Records for the exercise Start Marker
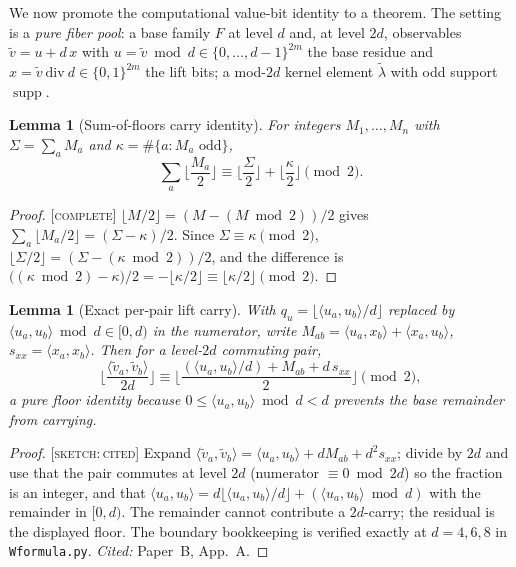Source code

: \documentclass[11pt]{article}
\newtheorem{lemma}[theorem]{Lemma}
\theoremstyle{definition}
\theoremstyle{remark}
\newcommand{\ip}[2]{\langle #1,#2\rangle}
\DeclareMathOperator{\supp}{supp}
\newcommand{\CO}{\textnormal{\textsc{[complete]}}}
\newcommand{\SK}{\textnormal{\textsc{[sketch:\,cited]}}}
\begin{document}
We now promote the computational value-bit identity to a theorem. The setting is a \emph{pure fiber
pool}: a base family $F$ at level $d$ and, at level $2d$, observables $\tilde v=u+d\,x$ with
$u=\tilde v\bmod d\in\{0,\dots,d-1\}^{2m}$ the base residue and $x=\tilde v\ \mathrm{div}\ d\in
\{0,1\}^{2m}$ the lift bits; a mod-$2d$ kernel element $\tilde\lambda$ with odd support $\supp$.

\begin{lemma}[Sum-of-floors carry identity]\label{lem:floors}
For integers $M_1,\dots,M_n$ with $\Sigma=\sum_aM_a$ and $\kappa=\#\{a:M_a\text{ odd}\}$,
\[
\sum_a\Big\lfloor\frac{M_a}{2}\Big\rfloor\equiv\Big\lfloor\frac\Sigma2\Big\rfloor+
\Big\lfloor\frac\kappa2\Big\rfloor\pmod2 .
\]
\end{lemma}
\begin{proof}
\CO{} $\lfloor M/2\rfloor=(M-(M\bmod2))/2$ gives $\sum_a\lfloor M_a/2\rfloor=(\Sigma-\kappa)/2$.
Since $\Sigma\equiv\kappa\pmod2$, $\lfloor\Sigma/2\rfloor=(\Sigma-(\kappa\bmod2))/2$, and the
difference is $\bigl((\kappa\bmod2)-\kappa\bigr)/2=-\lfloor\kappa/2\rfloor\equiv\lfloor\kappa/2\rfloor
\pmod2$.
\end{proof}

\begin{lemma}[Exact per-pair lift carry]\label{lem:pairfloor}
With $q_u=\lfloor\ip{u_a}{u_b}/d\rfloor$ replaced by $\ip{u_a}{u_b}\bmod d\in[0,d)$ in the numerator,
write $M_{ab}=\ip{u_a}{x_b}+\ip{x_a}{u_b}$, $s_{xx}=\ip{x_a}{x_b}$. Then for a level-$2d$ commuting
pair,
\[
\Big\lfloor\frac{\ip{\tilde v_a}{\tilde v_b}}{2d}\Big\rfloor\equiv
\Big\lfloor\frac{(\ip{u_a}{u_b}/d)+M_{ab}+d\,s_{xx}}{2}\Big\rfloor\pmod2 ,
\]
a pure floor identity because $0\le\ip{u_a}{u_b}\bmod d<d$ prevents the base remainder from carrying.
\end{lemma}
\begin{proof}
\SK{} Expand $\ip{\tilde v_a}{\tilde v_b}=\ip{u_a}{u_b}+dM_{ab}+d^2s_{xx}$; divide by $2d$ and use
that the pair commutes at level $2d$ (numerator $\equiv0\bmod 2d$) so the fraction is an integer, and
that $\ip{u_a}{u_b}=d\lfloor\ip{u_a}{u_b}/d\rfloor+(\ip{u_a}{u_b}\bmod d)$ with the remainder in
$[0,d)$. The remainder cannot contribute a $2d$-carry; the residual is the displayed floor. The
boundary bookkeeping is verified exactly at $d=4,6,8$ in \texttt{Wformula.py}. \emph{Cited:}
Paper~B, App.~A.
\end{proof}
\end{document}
Records for the exercise End Marker
Each line, starting with the one containing "the remainder in" and ending with the last line of the records above, should be reproduced exactly.

that $\ip{u_a}{u_b}=d\lfloor\ip{u_a}{u_b}/d\rfloor+(\ip{u_a}{u_b}\bmod d)$ with the remainder in
$[0,d)$. The remainder cannot contribute a $2d$-carry; the residual is the displayed floor. The
boundary bookkeeping is verified exactly at $d=4,6,8$ in \texttt{Wformula.py}. \emph{Cited:}
Paper~B, App.~A.
\end{proof}
\end{document}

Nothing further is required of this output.